→ Problem statement: Copy each entry verbatim, excluding its images.

*** Records to process Section Begins ***

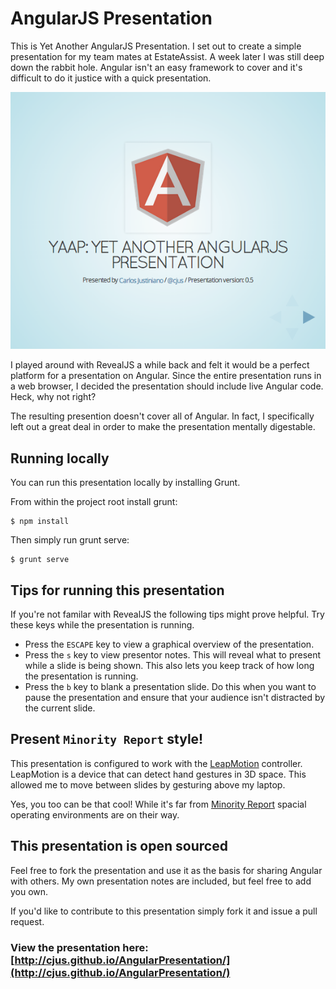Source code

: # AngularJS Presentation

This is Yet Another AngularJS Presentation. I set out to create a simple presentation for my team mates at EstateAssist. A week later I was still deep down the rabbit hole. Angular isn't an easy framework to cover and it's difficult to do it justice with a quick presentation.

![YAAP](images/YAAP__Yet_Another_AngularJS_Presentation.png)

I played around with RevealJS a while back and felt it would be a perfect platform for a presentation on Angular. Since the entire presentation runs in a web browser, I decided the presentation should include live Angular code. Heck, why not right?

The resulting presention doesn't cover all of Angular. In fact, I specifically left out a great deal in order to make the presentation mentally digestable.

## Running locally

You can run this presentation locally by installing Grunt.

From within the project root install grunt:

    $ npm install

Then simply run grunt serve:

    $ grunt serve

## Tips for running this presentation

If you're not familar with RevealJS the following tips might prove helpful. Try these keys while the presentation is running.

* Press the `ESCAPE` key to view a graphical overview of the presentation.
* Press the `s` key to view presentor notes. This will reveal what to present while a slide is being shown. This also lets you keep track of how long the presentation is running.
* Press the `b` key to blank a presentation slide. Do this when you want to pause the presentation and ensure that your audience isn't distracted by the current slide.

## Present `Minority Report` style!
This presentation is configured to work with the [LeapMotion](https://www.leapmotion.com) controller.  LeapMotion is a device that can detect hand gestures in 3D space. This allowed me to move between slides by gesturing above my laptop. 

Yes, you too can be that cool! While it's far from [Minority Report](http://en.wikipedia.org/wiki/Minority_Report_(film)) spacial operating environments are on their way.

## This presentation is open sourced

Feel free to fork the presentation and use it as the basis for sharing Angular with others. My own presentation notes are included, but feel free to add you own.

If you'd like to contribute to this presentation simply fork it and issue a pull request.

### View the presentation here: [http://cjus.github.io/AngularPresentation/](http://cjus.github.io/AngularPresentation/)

*** Records to process Section Ends ***

→ Solution to this problem:
Source code

: # AngularJS Presentation

This is Yet Another AngularJS Presentation. I set out to create a simple presentation for my team mates at EstateAssist. A week later I was still deep down the rabbit hole. Angular isn't an easy framework to cover and it's difficult to do it justice with a quick presentation.

![YAAP](images/YAAP__Yet_Another_AngularJS_Presentation.png)

I played around with RevealJS a while back and felt it would be a perfect platform for a presentation on Angular. Since the entire presentation runs in a web browser, I decided the presentation should include live Angular code. Heck, why not right?

The resulting presention doesn't cover all of Angular. In fact, I specifically left out a great deal in order to make the presentation mentally digestable.

## Running locally

You can run this presentation locally by installing Grunt.

From within the project root install grunt:

    $ npm install

Then simply run grunt serve:

    $ grunt serve

## Tips for running this presentation

If you're not familar with RevealJS the following tips might prove helpful. Try these keys while the presentation is running.

* Press the `ESCAPE` key to view a graphical overview of the presentation.
* Press the `s` key to view presentor notes. This will reveal what to present while a slide is being shown. This also lets you keep track of how long the presentation is running.
* Press the `b` key to blank a presentation slide. Do this when you want to pause the presentation and ensure that your audience isn't distracted by the current slide.

## Present `Minority Report` style!
This presentation is configured to work with the [LeapMotion](https://www.leapmotion.com) controller.  LeapMotion is a device that can detect hand gestures in 3D space. This allowed me to move between slides by gesturing above my laptop. 

Yes, you too can be that cool! While it's far from [Minority Report](http://en.wikipedia.org/wiki/Minority_Report_(film)) spacial operating environments are on their way.

## This presentation is open sourced

Feel free to fork the presentation and use it as the basis for sharing Angular with others. My own presentation notes are included, but feel free to add you own.

If you'd like to contribute to this presentation simply fork it and issue a pull request.

### View the presentation here: [http://cjus.github.io/AngularPresentation/](http://cjus.github.io/AngularPresentation/)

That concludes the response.